GM already has announced it will cut production 7 percent to 8 percent in the third-quarter.
Ford announced a turnaround plan in January that called for shedding 25,000 to 30,000 jobs and closing 14 plants by 2012. By year's end, the company was to have cut production capacity 15 percent.
Bill Ford said last month that the plan _ dubbed the "Way Forward" _ would be accelerated. He said Friday that the details would be revealed in September.
In response to the production cuts, Fitch Ratings downgraded Ford's debt further into junk status, while two other ratings agencies placed the company on review. Analysts said next month's announcements could include more plant closures and job cuts, as well as speeded-up introductions of new cars and crossovers.
The company said fourth-quarter production would be down 21 percent, or 168,000 units, from last year. Third-quarter production will be 20,000 units below what was previously announced and 78,000 units below last year.
For the full year, Ford plans to produce about 9 percent fewer vehicles than last year for a total of just above 3 million.

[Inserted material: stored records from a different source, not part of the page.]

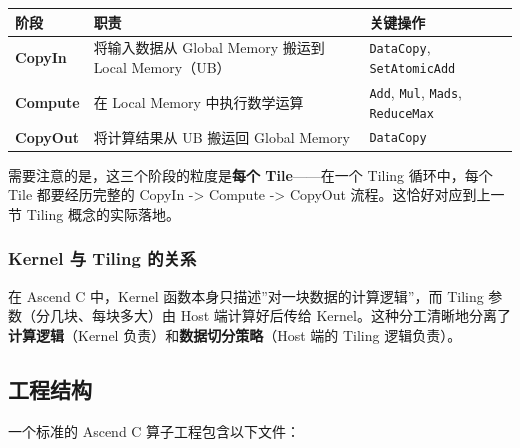 \begin{longtable}[]{@{}
  >{\raggedright\arraybackslash}p{}
  >{\raggedright\arraybackslash}p{}
  >{\raggedright\arraybackslash}p{}@{}}
\toprule\noalign{}
\begin{minipage}[b]{\linewidth}\raggedright
阶段
\end{minipage} & \begin{minipage}[b]{\linewidth}\raggedright
职责
\end{minipage} & \begin{minipage}[b]{\linewidth}\raggedright
关键操作
\end{minipage} \\
\midrule\noalign{}
\endhead
\bottomrule\noalign{}
\endlastfoot
\textbf{CopyIn} & 将输入数据从 Global Memory 搬运到 Local Memory（UB） &
\passthrough{\lstinline!DataCopy!},
\passthrough{\lstinline!SetAtomicAdd!} \\
\textbf{Compute} & 在 Local Memory 中执行数学运算 &
\passthrough{\lstinline!Add!}, \passthrough{\lstinline!Mul!},
\passthrough{\lstinline!Mads!}, \passthrough{\lstinline!ReduceMax!} \\
\textbf{CopyOut} & 将计算结果从 UB 搬运回 Global Memory &
\passthrough{\lstinline!DataCopy!} \\
\end{longtable}

需要注意的是，这三个阶段的粒度是\textbf{每个 Tile}------在一个 Tiling
循环中，每个 Tile 都要经历完整的 CopyIn -\textgreater{} Compute
-\textgreater{} CopyOut 流程。这恰好对应到上一节 Tiling 概念的实际落地。

\subsubsection{Kernel 与 Tiling 的关系}\label{src-book-chapter7-h47}

在 Ascend C 中，Kernel 函数本身只描述''对一块数据的计算逻辑''，而 Tiling
参数（分几块、每块多大）由 Host 端计算好后传给
Kernel。这种分工清晰地分离了\textbf{计算逻辑}（Kernel
负责）和\textbf{数据切分策略}（Host 端的 Tiling 逻辑负责）。

\subsection{工程结构}\label{src-book-chapter7-h48}

一个标准的 Ascend C 算子工程包含以下文件：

"We know this decision will have a dramatic impact on our employees, as well as our suppliers," Chairman and Chief Executive Bill Ford said in an e-mail to employees. "This is, however, the right call for our customers, our dealers and our long-term future."
He said it was the company's biggest North American production cut in more than 20 years.
Dearborn-based Ford, which lost $254 million in the second quarter, said last month that the speed of the market shift away from trucks had taken it by surprise. Like other U.S. automakers, Ford is heavily dependent on sport utility vehicles and other trucks, which have far higher profit margins than cars. Last year, 68 percent of the vehicles sold by the company in the U.S. were trucks, compared with 58 percent for the industry as a whole.